Plain-text document sources
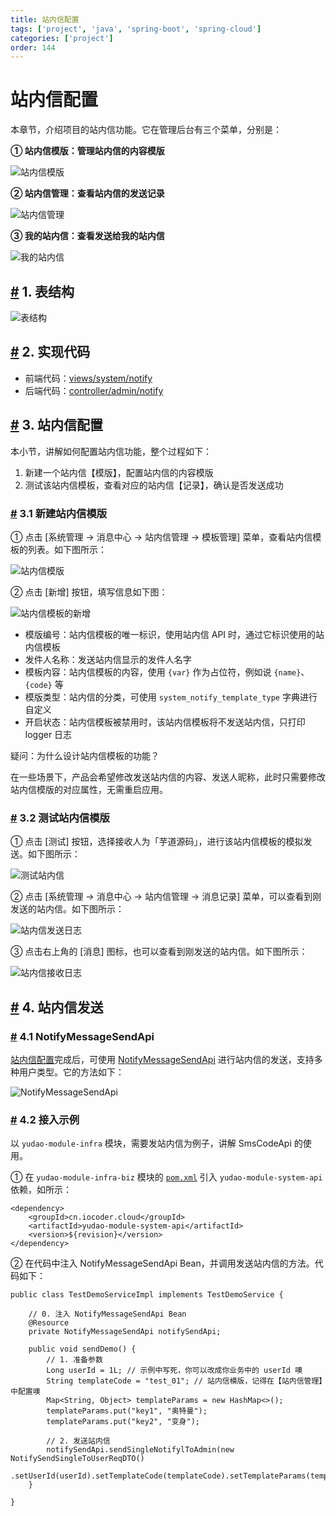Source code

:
 ```yaml
---
title: 站内信配置
tags: ['project', 'java', 'spring-boot', 'spring-cloud']
categories: ['project']
order: 144
---
```

# 站内信配置

本章节，介绍项目的站内信功能。它在管理后台有三个菜单，分别是：

 **① 站内信模版：管理站内信的内容模版**

 ![站内信模版](https://cloud.iocoder.cn/img/%E7%AB%99%E5%86%85%E4%BF%A1%E9%85%8D%E7%BD%AE/%E6%BC%94%E7%A4%BA-%E7%AB%99%E5%86%85%E4%BF%A1%E6%A8%A1%E7%89%88.png)

 **② 站内信管理：查看站内信的发送记录**

 ![站内信管理](https://cloud.iocoder.cn/img/%E7%AB%99%E5%86%85%E4%BF%A1%E9%85%8D%E7%BD%AE/%E6%BC%94%E7%A4%BA-%E7%AB%99%E5%86%85%E4%BF%A1%E7%AE%A1%E7%90%86.png)

 **③ 我的站内信：查看发送给我的站内信**

 ![我的站内信](https://cloud.iocoder.cn/img/%E7%AB%99%E5%86%85%E4%BF%A1%E9%85%8D%E7%BD%AE/%E6%BC%94%E7%A4%BA-%E6%88%91%E7%9A%84%E7%AB%99%E5%86%85%E4%BF%A1.png)

 ## [#](#_1-表结构) 1. 表结构

 ![表结构](https://cloud.iocoder.cn/img/%E7%AB%99%E5%86%85%E4%BF%A1%E9%85%8D%E7%BD%AE/%E8%A1%A8%E7%BB%93%E6%9E%84.png)

 ## [#](#_2-实现代码) 2. 实现代码

 * 前端代码：[views/system/notify](https://github.com/yudaocode/yudao-ui-admin-vue2/blob/master/src/views/system/notify/)
* 后端代码：[controller/admin/notify](https://github.com/YunaiV/yudao-cloud/blob/master/yudao-module-system/yudao-module-system-biz/src/main/java/cn/iocoder/yudao/module/system/controller/admin/notify/)

 ## [#](#_3-站内信配置) 3. 站内信配置

 本小节，讲解如何配置站内信功能，整个过程如下：

 1. 新建一个站内信【模版】，配置站内信的内容模版
2. 测试该站内信模板，查看对应的站内信【记录】，确认是否发送成功

 ### [#](#_3-1-新建站内信模版) 3.1 新建站内信模版

 ① 点击 [系统管理 -> 消息中心 -> 站内信管理 -> 模板管理] 菜单，查看站内信模板的列表。如下图所示：

 ![站内信模版](https://cloud.iocoder.cn/img/%E7%AB%99%E5%86%85%E4%BF%A1%E9%85%8D%E7%BD%AE/%E6%BC%94%E7%A4%BA-%E7%AB%99%E5%86%85%E4%BF%A1%E6%A8%A1%E7%89%88.png)

 ② 点击 [新增] 按钮，填写信息如下图：

 ![站内信模板的新增](https://cloud.iocoder.cn/img/%E7%AB%99%E5%86%85%E4%BF%A1%E9%85%8D%E7%BD%AE/%E7%AB%99%E5%86%85%E4%BF%A1%E9%85%8D%E7%BD%AE-%E6%96%B0%E5%A2%9E%E7%AB%99%E5%86%85%E4%BF%A1%E6%A8%A1%E7%89%88.png)

 * 模版编号：站内信模板的唯一标识，使用站内信 API 时，通过它标识使用的站内信模板
* 发件人名称：发送站内信显示的发件人名字
* 模板内容：站内信模板的内容，使用 `{var}` 作为占位符，例如说 `{name}`、`{code}` 等
* 模版类型：站内信的分类，可使用 `system_notify_template_type` 字典进行自定义
* 开启状态：站内信模板被禁用时，该站内信模板将不发送站内信，只打印 logger 日志

 疑问：为什么设计站内信模板的功能？

 在一些场景下，产品会希望修改发送站内信的内容、发送人昵称，此时只需要修改站内信模版的对应属性，无需重启应用。

 ### [#](#_3-2-测试站内信模版) 3.2 测试站内信模版

 ① 点击 [测试] 按钮，选择接收人为「芋道源码」，进行该站内信模板的模拟发送。如下图所示：

 ![测试站内信](https://cloud.iocoder.cn/img/%E7%AB%99%E5%86%85%E4%BF%A1%E9%85%8D%E7%BD%AE/%E7%AB%99%E5%86%85%E4%BF%A1%E9%85%8D%E7%BD%AE-%E6%B5%8B%E8%AF%95%E7%AB%99%E5%86%85%E4%BF%A1.png)

 ② 点击 [系统管理 -> 消息中心 -> 站内信管理 -> 消息记录] 菜单，可以查看到刚发送的站内信。如下图所示：

 ![站内信发送日志](https://cloud.iocoder.cn/img/%E7%AB%99%E5%86%85%E4%BF%A1%E9%85%8D%E7%BD%AE/%E7%AB%99%E5%86%85%E4%BF%A1%E9%85%8D%E7%BD%AE-%E7%AB%99%E5%86%85%E4%BF%A1%E5%8F%91%E9%80%81%E6%97%A5%E5%BF%97.png)

 ③ 点击右上角的 [消息] 图标，也可以查看到刚发送的站内信。如下图所示：

 ![站内信接收日志](https://cloud.iocoder.cn/img/%E7%AB%99%E5%86%85%E4%BF%A1%E9%85%8D%E7%BD%AE/%E7%AB%99%E5%86%85%E4%BF%A1%E9%85%8D%E7%BD%AE-%E7%AB%99%E5%86%85%E4%BF%A1%E6%8E%A5%E6%94%B6%E6%97%A5%E5%BF%97.png)

 ## [#](#_4-站内信发送) 4. 站内信发送

 ### [#](#_4-1-notifymessagesendapi) 4.1 NotifyMessageSendApi

 [站内信配置](/#_3-站内信配置)完成后，可使用 [NotifyMessageSendApi](https://github.com/YunaiV/yudao-cloud/blob/master/yudao-module-system/yudao-module-system-api/src/main/java/cn/iocoder/yudao/module/system/api/notify/NotifyMessageSendApi.java) 进行站内信的发送，支持多种用户类型。它的方法如下：

 ![NotifyMessageSendApi](https://cloud.iocoder.cn/img/%E7%AB%99%E5%86%85%E4%BF%A1%E9%85%8D%E7%BD%AE/%E7%AB%99%E5%86%85%E4%BF%A1%E5%8F%91%E9%80%81-NotifyMessageSendApi.png)

 ### [#](#_4-2-接入示例) 4.2 接入示例

 以 `yudao-module-infra` 模块，需要发站内信为例子，讲解 SmsCodeApi 的使用。

 ① 在 `yudao-module-infra-biz` 模块的 [`pom.xml`](https://github.com/YunaiV/yudao-cloud/blob/master/yudao-module-infra/yudao-module-infra-biz/pom.xml) 引入 `yudao-module-system-api` 依赖，如所示：


```
<dependency>
    <groupId>cn.iocoder.cloud</groupId>
    <artifactId>yudao-module-system-api</artifactId>
    <version>${revision}</version>
</dependency>

```
② 在代码中注入 NotifyMessageSendApi Bean，并调用发送站内信的方法。代码如下：


```
public class TestDemoServiceImpl implements TestDemoService {

    // 0. 注入 NotifyMessageSendApi Bean
    @Resource
    private NotifyMessageSendApi notifySendApi;

    public void sendDemo() {
        // 1. 准备参数
        Long userId = 1L; // 示例中写死，你可以改成你业务中的 userId 噢
        String templateCode = "test_01"; // 站内信模版，记得在【站内信管理】中配置噢
        Map<String, Object> templateParams = new HashMap<>();
        templateParams.put("key1", "奥特曼");
        templateParams.put("key2", "变身");

        // 2. 发送站内信
        notifySendApi.sendSingleNotifylToAdmin(new NotifySendSingleToUserReqDTO()
                .setUserId(userId).setTemplateCode(templateCode).setTemplateParams(templateParams));
    }

}

```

YOUR OBJECTIVE
Looking back over the records above, in how many lines does the word "notifySendApi" occur? Give the number alone.

WRITTEN ANSWER
2